EXERCISE INPUT:
+---+

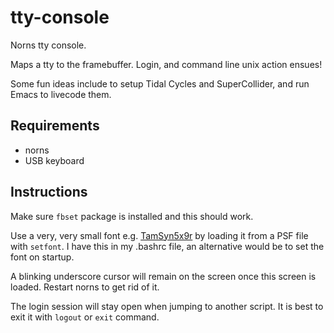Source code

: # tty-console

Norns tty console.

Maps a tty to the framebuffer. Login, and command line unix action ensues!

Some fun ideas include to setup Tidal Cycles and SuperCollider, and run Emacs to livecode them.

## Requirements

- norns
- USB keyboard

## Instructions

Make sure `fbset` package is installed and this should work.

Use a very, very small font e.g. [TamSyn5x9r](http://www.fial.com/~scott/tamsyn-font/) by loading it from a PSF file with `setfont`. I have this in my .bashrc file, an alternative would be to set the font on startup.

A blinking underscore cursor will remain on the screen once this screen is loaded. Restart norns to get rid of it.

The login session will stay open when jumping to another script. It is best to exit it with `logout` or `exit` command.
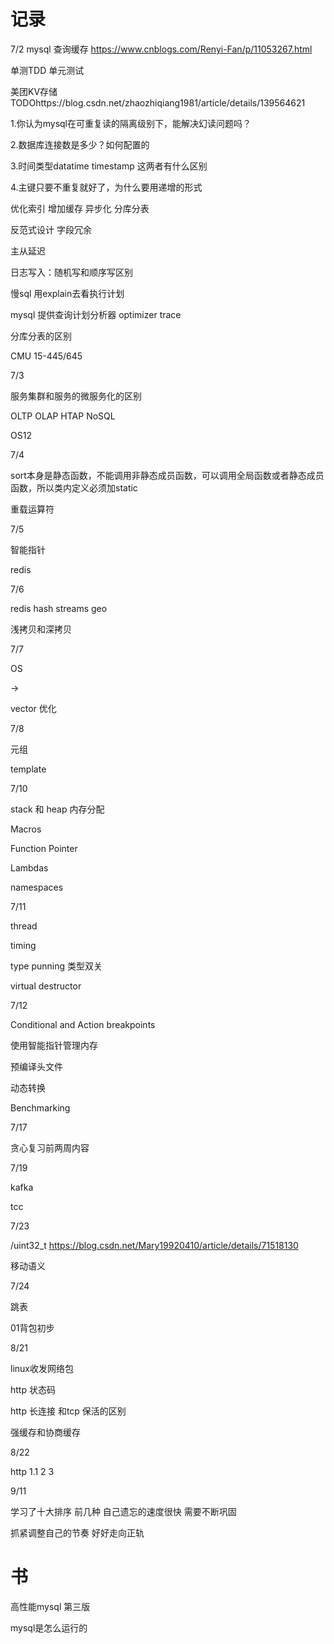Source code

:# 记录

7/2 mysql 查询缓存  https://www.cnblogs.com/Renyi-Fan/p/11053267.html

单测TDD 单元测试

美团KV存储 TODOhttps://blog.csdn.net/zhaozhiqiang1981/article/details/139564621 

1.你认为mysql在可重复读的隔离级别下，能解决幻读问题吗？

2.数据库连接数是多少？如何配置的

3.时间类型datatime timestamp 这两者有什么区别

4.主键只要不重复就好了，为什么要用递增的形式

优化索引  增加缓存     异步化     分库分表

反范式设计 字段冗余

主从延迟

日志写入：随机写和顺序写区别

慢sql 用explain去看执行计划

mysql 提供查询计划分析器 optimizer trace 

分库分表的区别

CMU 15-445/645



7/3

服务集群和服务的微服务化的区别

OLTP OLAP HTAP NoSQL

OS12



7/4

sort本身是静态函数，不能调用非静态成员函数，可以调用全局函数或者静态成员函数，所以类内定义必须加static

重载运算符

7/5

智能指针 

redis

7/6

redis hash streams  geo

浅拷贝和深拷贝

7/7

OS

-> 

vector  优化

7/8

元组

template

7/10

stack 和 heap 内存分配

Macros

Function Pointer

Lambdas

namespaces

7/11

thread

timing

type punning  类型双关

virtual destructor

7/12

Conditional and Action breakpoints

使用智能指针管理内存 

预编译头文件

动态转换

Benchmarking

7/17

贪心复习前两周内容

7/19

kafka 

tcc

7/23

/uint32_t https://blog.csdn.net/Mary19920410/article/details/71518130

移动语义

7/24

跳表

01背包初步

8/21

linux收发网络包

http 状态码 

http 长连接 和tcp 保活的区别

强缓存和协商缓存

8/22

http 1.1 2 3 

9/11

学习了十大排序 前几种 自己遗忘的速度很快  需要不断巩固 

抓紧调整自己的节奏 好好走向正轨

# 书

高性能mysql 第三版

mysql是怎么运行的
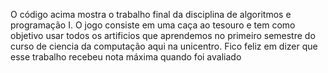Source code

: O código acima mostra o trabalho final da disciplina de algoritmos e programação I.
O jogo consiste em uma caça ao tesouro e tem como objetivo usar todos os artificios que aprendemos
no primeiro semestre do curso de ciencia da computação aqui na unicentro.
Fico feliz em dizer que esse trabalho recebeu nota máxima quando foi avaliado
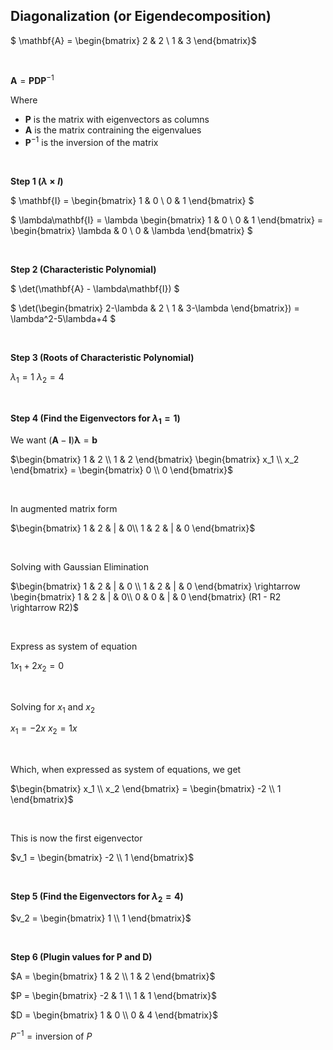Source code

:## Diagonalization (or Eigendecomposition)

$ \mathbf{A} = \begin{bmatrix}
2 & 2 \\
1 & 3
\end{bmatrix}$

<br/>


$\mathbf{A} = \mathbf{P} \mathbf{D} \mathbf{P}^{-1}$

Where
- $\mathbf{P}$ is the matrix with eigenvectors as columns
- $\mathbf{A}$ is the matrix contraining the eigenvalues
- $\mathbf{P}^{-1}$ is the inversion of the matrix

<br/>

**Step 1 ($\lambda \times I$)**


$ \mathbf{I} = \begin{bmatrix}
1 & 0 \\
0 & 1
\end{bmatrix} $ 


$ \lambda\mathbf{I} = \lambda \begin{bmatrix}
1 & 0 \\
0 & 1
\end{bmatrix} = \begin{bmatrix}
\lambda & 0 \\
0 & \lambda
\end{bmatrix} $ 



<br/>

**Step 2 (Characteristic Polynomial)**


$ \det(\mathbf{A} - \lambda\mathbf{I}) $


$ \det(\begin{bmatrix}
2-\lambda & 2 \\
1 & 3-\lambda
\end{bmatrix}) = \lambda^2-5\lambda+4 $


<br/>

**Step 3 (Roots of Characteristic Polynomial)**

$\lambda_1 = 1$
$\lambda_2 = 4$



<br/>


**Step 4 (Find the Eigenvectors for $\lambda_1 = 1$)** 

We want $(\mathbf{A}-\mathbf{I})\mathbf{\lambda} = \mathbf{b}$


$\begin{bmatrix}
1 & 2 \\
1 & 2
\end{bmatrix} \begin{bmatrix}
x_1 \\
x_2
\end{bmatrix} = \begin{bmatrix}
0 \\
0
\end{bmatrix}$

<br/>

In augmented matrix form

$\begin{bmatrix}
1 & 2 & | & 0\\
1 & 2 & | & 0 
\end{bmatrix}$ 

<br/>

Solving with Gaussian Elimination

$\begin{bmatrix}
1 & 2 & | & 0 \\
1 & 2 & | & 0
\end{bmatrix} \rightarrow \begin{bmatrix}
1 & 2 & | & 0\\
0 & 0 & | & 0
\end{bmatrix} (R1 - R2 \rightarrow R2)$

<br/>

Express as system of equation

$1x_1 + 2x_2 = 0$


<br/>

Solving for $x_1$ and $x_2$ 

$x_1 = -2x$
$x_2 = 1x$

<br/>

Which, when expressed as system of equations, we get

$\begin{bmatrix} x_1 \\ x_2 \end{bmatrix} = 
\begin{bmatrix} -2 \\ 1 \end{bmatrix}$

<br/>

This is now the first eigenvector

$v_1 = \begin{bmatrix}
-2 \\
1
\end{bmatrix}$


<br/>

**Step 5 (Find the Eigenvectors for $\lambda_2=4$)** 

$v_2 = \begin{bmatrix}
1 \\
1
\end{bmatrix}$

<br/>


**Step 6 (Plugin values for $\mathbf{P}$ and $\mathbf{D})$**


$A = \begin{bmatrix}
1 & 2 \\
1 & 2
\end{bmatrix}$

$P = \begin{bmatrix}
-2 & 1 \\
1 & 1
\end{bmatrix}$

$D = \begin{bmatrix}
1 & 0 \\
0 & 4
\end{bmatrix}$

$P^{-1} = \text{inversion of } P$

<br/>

+---+

Search the listing for the word "rightarrow", and copy every line in which it is found.

OUTPUT FOR THIS EXERCISE:
\end{bmatrix} \rightarrow \begin{bmatrix}
\end{bmatrix} (R1 - R2 \rightarrow R2)$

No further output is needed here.